*** Opening Task data ***
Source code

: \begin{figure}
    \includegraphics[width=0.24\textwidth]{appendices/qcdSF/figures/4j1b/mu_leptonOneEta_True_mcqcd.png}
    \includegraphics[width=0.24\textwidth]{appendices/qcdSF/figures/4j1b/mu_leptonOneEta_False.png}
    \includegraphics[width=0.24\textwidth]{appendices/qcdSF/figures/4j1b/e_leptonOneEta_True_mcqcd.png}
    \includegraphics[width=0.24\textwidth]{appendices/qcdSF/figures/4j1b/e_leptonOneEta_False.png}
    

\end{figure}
*** Closing Task data ***
• How to complete this task: The records above should be restated exactly, line for line.

• Your response:
Source code

: \begin{figure}
    \includegraphics[width=0.24\textwidth]{appendices/qcdSF/figures/4j1b/mu_leptonOneEta_True_mcqcd.png}
    \includegraphics[width=0.24\textwidth]{appendices/qcdSF/figures/4j1b/mu_leptonOneEta_False.png}
    \includegraphics[width=0.24\textwidth]{appendices/qcdSF/figures/4j1b/e_leptonOneEta_True_mcqcd.png}
    \includegraphics[width=0.24\textwidth]{appendices/qcdSF/figures/4j1b/e_leptonOneEta_False.png}
    

\end{figure}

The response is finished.